'''
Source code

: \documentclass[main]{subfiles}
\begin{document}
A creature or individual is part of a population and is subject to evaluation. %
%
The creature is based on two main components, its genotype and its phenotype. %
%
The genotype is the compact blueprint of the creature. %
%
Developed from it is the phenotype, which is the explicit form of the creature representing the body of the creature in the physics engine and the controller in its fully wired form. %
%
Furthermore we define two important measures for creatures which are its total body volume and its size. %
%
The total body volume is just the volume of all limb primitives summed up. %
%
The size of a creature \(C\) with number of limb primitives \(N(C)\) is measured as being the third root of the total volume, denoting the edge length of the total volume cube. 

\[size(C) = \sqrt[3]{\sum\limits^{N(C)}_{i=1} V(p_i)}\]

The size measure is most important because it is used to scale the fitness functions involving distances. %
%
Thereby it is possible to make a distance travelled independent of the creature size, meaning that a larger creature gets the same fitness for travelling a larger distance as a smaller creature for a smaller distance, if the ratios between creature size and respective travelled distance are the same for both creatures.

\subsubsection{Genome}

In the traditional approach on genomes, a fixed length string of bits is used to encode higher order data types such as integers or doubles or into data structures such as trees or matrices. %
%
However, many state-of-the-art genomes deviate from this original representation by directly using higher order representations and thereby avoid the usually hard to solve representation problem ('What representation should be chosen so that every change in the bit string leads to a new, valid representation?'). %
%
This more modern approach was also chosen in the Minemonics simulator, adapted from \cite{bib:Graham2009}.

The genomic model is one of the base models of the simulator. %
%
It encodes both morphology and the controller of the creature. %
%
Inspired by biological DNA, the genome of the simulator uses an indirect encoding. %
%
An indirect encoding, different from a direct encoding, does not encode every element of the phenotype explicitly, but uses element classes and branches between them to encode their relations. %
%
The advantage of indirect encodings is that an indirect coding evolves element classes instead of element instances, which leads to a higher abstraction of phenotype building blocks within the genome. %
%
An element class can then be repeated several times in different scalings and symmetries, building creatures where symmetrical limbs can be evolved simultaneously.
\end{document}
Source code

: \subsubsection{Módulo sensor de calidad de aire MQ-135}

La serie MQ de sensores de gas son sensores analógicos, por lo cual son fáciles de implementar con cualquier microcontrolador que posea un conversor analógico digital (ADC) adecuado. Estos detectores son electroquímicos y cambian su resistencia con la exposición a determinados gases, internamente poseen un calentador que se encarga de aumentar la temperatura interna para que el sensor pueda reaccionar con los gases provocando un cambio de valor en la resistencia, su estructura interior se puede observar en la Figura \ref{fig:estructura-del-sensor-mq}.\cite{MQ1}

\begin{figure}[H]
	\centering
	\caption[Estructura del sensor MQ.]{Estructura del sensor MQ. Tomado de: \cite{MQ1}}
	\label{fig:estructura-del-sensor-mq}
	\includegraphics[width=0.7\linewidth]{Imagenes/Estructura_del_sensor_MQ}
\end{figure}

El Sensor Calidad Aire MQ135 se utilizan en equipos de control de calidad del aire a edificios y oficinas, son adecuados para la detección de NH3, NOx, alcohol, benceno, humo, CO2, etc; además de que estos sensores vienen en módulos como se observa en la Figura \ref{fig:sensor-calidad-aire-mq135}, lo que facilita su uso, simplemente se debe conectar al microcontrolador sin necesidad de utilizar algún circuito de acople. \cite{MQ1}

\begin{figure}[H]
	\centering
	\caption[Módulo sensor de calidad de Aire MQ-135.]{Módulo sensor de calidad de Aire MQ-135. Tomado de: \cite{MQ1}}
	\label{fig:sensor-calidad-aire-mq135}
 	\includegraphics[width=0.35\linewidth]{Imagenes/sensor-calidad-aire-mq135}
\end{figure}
'''
REQUIRED ACTION:
In the material above, please find every line that includes the word "phenotype" and copy it.

ANSWER BELOW:
The creature is based on two main components, its genotype and its phenotype. %
Developed from it is the phenotype, which is the explicit form of the creature representing the body of the creature in the physics engine and the controller in its fully wired form. %
An indirect encoding, different from a direct encoding, does not encode every element of the phenotype explicitly, but uses element classes and branches between them to encode their relations. %
The advantage of indirect encodings is that an indirect coding evolves element classes instead of element instances, which leads to a higher abstraction of phenotype building blocks within the genome. %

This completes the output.